Rage, rage, unleash the hate, chew her heart out and spit it in the fire, silence that mouth, that beating in her rib cage. Cut off his dick and parade him in the town, she clawed at his face, pulled his hair, kicked his shins.

“Throw her out where we threw out her whore daughter” the vulture said.

Two unmarked graves, bare and flowerless, one only a little longer than the other, hidden and disgraced under the tree outside their house, her Kiran’s prison.  Zahara stroked the gentle swell of dried earth that now cradled her child, dark brown spots forming on it as the tears fell.

She had named her daughter Kiran, a ray of sunshine. The tamed fire of a stove could not consume the brilliance of the sun. It just couldn’t. She would wake up and find the barley fields again.

It was dark now, still except for the waves of void that crashed against her suddenly old and tired body, quiet except for the sound of her reluctant breath. Was that a whisper she heard? Two voices, she could barely discern. And then a giggle.

Zahara could feel the jute prayer mat branded on her forehead as she rose. The air had begun to stir, carrying wisps of secrets – let’s elope, let’s get married and come back. Sanam jan and Ali Reza were on the other side of the Banyan’s sprawling trunk, partly revealed, partly veiled by its long dangling arms, wind wailing through its leaves. Rage, fear filled Zahara bibi’s limbs, turgid, ready to shield, protect, lash out.
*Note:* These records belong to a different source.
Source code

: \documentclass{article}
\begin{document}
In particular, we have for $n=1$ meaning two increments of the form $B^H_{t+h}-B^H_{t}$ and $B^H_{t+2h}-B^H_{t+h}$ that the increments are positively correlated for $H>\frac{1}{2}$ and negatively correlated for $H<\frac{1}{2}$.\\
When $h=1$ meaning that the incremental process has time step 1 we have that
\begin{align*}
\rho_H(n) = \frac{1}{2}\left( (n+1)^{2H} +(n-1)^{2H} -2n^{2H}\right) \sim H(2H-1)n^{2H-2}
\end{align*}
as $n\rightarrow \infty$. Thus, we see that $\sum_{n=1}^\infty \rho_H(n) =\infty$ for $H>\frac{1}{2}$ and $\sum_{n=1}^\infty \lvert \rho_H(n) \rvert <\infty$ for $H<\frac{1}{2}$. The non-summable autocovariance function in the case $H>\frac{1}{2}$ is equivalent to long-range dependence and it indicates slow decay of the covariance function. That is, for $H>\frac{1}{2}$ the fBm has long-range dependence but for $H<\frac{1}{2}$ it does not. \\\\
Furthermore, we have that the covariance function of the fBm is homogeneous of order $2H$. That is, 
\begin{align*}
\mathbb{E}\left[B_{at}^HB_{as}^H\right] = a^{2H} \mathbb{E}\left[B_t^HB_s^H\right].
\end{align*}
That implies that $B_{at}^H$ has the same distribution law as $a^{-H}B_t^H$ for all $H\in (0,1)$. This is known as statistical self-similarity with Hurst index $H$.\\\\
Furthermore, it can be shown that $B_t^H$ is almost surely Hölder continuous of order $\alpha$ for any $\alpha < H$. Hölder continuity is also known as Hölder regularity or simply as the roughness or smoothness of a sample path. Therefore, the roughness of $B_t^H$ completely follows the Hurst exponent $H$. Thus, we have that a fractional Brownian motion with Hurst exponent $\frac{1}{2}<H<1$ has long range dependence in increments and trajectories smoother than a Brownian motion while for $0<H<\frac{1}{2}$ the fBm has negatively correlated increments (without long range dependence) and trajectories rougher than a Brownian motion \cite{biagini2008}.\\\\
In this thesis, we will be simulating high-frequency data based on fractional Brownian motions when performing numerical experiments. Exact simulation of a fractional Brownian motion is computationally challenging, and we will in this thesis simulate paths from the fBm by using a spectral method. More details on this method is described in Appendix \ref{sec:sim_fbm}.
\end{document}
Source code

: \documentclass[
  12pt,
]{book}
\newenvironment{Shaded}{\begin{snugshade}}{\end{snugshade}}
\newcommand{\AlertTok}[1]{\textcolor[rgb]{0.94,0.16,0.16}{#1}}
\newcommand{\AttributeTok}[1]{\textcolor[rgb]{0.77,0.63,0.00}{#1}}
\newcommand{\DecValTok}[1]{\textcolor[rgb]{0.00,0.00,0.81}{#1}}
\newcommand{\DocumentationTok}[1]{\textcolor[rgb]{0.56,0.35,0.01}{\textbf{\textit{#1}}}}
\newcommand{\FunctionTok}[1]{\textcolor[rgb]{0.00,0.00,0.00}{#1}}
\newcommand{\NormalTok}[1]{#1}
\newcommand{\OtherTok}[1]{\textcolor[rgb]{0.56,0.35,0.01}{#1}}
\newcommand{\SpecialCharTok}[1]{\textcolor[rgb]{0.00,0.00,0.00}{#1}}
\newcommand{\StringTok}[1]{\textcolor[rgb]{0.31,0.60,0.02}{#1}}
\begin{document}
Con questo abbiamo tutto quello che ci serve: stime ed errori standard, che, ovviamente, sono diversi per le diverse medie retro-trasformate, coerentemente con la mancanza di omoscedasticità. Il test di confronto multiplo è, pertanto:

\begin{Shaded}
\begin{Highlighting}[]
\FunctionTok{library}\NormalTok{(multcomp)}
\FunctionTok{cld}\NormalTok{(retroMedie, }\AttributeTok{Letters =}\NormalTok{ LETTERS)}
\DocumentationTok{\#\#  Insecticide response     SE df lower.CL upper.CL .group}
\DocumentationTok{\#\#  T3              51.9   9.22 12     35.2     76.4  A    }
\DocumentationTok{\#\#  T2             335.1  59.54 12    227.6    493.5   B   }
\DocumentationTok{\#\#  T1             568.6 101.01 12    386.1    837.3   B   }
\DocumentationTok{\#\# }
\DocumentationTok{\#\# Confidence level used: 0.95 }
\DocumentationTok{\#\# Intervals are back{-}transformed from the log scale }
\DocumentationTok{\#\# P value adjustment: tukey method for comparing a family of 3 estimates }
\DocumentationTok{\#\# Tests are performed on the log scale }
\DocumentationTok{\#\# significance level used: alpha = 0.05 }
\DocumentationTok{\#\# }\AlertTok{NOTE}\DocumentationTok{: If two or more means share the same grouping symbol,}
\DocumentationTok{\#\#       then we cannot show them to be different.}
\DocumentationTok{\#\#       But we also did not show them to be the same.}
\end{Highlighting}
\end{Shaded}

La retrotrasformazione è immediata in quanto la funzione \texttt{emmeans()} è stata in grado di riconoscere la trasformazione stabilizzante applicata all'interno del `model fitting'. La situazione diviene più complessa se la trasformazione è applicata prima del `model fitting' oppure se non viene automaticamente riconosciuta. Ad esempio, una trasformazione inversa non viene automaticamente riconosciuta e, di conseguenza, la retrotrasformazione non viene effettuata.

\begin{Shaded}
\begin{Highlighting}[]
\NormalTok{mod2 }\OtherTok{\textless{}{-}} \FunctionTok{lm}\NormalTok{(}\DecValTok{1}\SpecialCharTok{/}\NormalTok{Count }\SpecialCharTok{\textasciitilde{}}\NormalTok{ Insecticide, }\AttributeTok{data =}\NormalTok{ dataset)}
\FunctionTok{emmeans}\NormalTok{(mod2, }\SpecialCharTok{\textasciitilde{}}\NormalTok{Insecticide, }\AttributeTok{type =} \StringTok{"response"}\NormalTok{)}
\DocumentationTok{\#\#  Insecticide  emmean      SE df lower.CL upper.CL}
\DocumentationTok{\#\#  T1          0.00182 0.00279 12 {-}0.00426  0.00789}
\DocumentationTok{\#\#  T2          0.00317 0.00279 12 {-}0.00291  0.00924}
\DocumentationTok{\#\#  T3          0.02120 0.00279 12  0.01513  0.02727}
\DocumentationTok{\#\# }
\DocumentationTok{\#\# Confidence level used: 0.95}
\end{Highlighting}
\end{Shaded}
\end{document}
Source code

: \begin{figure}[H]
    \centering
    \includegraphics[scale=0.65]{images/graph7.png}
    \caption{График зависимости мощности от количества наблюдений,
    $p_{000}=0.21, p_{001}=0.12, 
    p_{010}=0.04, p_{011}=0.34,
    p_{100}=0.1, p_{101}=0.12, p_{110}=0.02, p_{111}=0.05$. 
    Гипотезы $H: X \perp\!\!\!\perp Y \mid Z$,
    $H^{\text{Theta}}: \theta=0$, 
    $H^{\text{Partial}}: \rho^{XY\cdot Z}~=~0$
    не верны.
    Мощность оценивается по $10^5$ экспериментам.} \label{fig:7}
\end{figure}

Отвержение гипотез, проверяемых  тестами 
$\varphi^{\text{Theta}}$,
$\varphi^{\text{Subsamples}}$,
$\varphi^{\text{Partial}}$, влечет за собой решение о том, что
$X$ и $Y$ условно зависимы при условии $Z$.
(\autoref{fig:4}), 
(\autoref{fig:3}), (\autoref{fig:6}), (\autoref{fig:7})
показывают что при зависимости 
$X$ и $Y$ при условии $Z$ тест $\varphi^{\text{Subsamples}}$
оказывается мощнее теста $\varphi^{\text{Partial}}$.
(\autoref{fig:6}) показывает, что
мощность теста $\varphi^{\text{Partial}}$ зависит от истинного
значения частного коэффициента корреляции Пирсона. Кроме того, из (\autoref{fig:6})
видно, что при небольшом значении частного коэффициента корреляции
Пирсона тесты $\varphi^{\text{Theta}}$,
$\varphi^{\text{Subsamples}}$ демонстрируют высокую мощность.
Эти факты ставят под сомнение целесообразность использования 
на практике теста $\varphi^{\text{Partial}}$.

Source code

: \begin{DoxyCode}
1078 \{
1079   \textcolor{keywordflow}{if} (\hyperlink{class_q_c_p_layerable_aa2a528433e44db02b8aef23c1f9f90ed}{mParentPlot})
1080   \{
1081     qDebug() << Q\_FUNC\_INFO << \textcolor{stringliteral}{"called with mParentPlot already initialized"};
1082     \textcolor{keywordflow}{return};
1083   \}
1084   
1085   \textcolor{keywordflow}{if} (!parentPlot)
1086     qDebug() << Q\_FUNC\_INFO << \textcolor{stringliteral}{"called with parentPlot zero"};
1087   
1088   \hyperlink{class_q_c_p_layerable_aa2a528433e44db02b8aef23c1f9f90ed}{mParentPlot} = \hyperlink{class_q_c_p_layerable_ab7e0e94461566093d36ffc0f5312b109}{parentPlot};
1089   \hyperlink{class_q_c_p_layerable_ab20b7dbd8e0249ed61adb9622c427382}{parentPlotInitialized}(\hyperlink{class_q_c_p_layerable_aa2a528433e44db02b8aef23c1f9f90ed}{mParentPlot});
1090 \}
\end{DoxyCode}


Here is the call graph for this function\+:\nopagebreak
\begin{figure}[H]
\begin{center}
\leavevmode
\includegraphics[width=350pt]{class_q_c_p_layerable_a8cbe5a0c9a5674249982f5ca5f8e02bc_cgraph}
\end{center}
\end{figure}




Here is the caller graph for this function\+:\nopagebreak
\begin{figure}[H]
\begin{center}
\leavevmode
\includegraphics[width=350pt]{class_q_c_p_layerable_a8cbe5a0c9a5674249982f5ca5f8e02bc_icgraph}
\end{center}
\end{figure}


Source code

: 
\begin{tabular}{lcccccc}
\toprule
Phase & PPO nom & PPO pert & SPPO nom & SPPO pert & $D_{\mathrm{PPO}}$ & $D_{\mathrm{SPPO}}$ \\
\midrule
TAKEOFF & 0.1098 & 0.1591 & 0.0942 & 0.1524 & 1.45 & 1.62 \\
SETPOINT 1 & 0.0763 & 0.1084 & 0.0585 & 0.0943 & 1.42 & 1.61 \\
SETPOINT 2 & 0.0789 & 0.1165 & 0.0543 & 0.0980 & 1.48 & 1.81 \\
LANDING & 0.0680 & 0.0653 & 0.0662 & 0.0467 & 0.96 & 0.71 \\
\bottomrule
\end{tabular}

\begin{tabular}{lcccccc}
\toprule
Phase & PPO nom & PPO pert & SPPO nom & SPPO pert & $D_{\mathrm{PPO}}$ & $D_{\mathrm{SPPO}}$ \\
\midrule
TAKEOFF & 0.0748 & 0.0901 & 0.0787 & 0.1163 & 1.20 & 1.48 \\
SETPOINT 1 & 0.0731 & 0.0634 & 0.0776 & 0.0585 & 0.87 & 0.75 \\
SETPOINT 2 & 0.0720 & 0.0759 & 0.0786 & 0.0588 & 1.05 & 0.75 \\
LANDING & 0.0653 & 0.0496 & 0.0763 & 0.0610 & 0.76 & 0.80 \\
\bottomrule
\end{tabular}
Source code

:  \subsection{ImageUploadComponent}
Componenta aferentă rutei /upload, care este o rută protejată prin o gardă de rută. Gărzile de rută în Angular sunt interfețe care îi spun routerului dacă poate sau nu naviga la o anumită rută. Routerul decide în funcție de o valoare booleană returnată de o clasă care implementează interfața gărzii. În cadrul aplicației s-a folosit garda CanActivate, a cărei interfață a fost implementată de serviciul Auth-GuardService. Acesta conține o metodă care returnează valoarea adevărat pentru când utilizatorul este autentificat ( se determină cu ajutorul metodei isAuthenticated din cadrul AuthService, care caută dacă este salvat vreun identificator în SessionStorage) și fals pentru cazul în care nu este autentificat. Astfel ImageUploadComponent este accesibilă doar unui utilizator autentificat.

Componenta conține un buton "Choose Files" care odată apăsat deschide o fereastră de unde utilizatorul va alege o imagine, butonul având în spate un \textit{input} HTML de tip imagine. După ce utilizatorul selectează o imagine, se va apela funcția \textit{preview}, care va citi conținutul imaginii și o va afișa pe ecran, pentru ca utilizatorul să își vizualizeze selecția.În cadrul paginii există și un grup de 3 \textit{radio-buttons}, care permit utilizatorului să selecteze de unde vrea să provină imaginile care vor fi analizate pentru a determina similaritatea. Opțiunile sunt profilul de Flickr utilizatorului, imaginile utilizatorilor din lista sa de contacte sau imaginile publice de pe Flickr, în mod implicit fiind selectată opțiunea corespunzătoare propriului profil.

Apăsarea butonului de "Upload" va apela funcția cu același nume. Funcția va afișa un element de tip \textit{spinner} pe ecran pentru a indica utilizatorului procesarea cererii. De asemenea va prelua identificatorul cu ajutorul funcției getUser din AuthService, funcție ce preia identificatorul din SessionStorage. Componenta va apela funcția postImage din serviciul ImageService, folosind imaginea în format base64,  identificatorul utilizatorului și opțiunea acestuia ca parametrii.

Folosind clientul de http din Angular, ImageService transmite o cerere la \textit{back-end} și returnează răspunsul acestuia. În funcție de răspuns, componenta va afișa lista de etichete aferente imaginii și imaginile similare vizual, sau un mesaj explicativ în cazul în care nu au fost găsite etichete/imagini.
Step out? Tell them to stop?

Cry out and wake up the pavilion?

Be a coward? Remain silent?

Thoughts fought, battling for the reins while Zahara bibi stood paralyzed listening to the young lovers plan their youthful escape.

Let this story be a happy one, she heard a small whisper, now getting louder, the calming ring of a wind chime among the shrill panic of the other voices.

Let me go.

The other voices grew louder, burying the whisper, now faint, now rising.

Let them be.

The lovers took a step towards the path that leads them far away.